§ Information supplied:
+++++
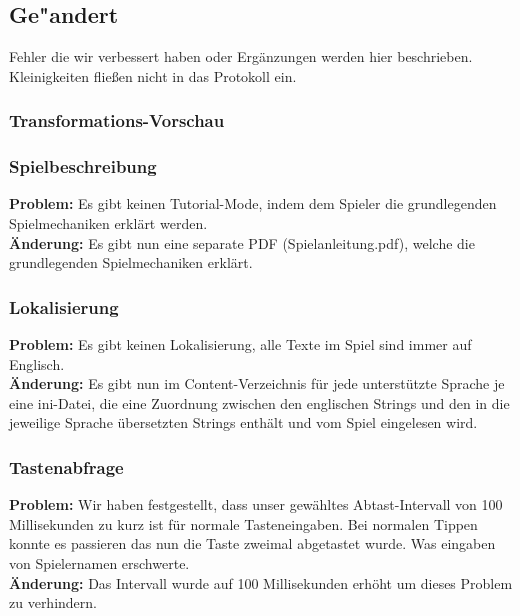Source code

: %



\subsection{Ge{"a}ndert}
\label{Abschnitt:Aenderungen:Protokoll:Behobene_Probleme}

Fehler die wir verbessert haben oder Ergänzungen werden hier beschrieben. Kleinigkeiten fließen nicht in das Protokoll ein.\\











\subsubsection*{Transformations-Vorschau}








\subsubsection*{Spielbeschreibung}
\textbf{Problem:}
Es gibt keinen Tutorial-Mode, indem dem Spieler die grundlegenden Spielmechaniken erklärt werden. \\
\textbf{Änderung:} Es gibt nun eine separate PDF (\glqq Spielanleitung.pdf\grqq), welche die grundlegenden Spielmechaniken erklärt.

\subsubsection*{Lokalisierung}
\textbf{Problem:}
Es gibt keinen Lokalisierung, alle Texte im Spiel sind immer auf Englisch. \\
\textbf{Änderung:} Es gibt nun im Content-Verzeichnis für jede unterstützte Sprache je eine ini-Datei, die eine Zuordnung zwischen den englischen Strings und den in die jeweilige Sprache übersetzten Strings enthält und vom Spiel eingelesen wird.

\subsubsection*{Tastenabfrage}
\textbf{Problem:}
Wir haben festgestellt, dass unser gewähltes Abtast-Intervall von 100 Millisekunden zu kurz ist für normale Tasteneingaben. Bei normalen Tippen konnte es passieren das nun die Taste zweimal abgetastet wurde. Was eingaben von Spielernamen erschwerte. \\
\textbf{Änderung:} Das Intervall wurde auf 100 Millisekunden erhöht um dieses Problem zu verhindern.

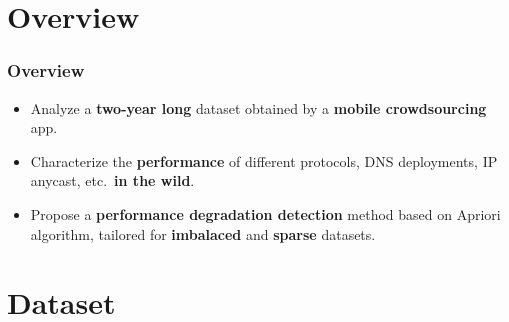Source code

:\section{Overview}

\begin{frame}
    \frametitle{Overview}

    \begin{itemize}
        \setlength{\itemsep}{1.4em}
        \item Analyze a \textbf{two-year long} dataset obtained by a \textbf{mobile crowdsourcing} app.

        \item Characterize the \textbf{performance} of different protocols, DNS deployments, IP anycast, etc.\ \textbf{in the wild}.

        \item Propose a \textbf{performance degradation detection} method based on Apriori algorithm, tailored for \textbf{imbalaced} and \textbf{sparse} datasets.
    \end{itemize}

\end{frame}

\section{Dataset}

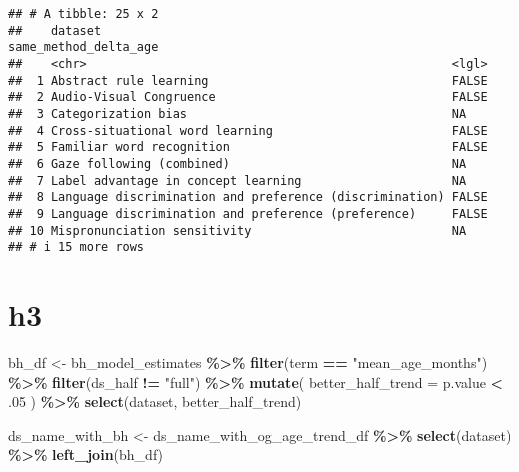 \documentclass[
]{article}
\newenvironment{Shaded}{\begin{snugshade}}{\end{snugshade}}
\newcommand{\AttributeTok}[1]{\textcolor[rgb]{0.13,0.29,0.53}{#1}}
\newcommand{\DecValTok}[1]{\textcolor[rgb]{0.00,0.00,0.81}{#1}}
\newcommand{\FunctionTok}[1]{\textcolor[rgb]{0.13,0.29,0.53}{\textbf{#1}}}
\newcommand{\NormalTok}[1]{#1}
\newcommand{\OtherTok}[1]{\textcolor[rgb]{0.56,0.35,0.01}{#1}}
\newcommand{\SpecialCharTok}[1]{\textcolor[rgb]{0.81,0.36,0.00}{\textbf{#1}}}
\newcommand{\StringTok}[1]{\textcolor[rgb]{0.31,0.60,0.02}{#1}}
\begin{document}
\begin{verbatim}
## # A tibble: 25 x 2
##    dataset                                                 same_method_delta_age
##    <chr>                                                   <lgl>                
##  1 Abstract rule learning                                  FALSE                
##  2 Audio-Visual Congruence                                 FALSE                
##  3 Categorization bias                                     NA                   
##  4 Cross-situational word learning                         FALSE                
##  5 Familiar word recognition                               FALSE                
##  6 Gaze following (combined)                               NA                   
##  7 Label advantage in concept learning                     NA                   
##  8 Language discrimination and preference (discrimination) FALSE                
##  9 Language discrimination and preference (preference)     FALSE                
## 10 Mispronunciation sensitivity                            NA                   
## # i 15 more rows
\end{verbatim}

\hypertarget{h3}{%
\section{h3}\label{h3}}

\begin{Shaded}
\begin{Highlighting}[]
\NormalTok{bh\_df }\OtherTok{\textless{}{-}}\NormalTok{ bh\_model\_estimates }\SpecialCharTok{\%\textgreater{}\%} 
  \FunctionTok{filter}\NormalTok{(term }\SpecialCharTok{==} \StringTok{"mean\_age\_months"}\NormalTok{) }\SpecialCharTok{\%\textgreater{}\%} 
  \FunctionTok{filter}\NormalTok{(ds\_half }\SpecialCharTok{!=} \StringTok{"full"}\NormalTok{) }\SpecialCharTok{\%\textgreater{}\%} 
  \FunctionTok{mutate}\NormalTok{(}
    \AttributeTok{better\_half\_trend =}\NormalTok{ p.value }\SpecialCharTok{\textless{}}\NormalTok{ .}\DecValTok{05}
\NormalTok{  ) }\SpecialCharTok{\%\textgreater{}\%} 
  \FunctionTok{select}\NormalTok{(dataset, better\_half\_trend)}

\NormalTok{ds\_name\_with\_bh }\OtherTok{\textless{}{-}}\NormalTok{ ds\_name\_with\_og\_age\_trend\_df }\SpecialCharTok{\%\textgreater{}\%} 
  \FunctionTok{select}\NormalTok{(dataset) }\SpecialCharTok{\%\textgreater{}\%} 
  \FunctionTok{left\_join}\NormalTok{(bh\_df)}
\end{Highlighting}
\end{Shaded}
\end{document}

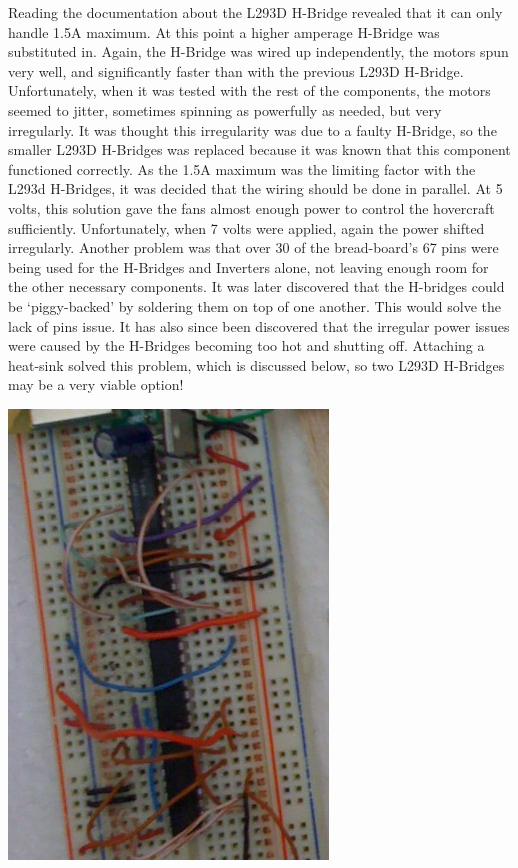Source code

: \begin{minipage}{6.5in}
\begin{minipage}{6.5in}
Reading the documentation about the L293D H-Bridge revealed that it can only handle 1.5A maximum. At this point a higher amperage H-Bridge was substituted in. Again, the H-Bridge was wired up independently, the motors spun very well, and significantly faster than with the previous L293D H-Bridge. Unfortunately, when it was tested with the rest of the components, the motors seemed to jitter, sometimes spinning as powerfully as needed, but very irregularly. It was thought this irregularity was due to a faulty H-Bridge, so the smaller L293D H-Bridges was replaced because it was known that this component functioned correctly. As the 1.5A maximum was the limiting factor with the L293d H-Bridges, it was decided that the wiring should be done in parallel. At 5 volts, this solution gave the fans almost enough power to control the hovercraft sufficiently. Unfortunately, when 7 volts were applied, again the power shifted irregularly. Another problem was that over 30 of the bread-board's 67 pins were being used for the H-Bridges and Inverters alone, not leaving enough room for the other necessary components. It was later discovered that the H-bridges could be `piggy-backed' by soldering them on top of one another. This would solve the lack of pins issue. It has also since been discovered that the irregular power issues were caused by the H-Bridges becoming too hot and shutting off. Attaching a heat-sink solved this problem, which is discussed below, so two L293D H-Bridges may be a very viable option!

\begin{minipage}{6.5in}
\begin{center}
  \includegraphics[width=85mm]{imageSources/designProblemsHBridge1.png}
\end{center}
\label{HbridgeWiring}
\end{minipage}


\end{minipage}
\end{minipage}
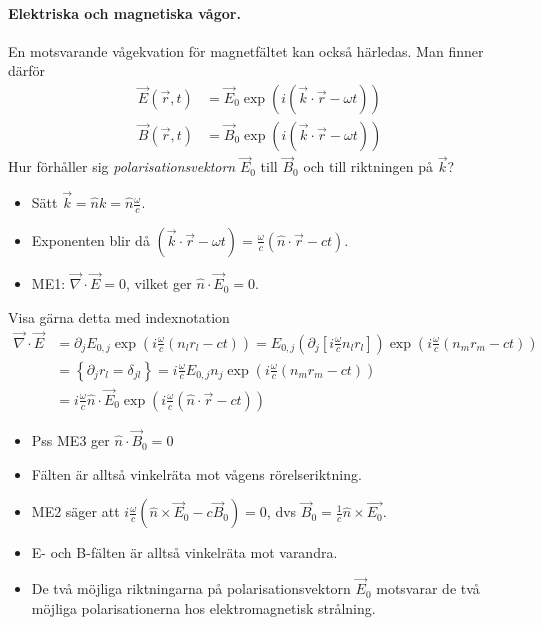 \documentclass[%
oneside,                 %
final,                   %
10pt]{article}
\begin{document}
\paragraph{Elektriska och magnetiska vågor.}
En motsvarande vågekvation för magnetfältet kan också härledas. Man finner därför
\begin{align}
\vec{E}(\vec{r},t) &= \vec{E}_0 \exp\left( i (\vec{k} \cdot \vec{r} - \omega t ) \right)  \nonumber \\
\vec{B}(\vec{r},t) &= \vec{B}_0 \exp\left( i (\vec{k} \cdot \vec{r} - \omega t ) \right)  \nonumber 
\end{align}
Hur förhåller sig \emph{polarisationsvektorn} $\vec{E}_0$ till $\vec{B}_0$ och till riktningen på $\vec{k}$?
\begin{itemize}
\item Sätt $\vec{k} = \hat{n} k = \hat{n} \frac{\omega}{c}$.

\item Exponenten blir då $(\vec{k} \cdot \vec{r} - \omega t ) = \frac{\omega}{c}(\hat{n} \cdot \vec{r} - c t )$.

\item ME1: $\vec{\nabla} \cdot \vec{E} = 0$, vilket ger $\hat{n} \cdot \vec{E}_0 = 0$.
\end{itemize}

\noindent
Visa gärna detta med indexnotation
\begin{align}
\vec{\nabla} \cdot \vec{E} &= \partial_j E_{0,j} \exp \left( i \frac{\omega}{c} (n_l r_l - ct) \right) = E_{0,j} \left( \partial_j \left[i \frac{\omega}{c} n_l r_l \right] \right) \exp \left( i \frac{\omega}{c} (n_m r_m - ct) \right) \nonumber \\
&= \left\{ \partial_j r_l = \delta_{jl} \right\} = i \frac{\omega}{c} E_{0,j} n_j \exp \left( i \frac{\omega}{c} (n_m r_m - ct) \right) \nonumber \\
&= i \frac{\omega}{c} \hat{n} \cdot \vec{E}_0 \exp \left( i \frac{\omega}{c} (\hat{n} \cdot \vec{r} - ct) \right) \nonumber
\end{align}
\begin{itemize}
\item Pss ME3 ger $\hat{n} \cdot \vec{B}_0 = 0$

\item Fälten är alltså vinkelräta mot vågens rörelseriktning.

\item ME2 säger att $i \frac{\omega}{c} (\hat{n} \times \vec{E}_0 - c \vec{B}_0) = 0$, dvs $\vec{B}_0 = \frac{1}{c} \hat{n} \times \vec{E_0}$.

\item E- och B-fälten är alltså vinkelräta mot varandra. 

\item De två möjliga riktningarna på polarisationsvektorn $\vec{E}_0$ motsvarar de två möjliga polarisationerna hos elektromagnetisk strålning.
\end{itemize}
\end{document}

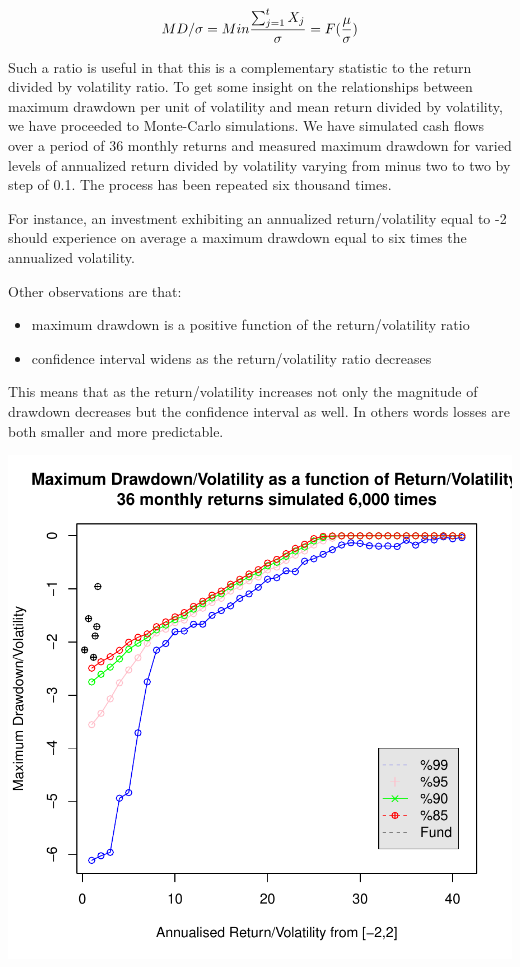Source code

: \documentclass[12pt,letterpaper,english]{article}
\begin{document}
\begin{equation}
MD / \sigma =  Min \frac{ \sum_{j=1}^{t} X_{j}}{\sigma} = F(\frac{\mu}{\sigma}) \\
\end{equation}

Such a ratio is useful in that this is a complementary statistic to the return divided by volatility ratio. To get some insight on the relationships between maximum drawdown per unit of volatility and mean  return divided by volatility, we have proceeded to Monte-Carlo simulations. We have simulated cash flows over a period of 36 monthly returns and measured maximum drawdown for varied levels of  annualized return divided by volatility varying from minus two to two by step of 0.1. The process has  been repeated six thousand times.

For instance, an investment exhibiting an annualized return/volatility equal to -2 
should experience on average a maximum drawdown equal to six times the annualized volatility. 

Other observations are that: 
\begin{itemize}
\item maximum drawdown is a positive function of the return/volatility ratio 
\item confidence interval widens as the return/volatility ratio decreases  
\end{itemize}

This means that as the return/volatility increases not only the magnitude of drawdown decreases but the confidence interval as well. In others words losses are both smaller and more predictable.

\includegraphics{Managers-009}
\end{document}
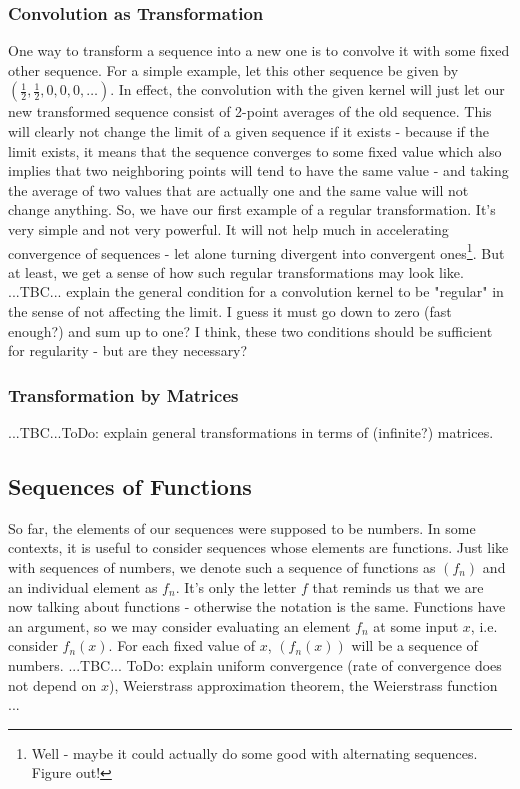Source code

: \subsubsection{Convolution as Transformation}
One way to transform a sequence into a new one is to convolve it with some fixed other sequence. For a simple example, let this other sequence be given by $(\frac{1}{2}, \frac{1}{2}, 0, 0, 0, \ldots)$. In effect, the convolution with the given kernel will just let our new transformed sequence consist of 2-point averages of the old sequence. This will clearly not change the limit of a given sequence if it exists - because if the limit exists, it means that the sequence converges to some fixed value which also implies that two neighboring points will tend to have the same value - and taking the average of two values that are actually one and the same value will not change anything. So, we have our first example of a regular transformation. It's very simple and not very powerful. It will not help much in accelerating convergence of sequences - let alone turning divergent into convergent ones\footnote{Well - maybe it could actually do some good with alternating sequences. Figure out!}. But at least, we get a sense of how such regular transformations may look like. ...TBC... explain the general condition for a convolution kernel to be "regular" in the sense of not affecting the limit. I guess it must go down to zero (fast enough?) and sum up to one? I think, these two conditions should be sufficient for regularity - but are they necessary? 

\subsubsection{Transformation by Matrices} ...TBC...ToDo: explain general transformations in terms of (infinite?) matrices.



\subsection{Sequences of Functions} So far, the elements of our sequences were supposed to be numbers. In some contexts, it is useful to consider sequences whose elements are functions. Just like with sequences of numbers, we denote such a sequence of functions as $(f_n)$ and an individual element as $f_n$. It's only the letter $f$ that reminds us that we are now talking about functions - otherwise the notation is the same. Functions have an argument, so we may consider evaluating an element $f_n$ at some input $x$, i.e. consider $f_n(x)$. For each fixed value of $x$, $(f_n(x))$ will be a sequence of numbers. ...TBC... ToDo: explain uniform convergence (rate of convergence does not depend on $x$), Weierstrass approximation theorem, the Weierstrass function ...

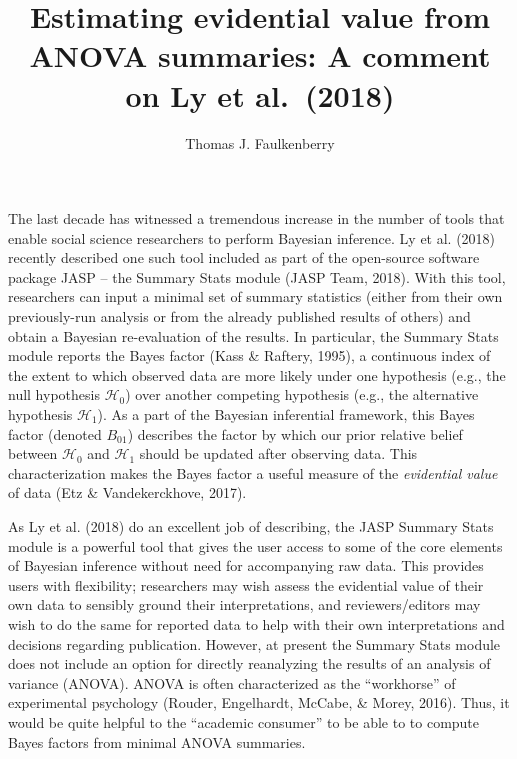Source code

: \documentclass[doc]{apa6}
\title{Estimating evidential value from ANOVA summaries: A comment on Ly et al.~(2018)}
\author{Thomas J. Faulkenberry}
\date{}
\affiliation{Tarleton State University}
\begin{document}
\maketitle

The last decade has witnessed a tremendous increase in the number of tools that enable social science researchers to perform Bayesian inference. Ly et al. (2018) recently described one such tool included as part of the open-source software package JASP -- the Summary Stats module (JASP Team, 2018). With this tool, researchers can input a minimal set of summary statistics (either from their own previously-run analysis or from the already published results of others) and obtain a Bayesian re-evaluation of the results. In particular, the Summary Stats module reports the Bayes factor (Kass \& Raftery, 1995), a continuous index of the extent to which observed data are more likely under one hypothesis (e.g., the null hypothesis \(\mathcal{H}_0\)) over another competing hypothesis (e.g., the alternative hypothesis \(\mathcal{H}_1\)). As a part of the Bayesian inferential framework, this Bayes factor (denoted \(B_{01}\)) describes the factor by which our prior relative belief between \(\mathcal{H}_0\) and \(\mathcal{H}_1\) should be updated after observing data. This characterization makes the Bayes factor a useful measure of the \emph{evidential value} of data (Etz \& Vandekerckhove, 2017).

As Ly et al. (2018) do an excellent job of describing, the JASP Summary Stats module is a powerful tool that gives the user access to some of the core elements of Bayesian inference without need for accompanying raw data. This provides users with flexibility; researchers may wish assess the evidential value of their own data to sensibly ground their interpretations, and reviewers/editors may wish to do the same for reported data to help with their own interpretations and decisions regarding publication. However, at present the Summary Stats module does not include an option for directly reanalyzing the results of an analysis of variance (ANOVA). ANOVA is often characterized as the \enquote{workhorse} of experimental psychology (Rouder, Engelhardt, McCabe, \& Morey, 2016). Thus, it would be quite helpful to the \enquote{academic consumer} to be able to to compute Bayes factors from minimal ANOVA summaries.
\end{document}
+++++
Check each line of the listing for the word "Highlighting". Report how many lines have it, and nothing more.

2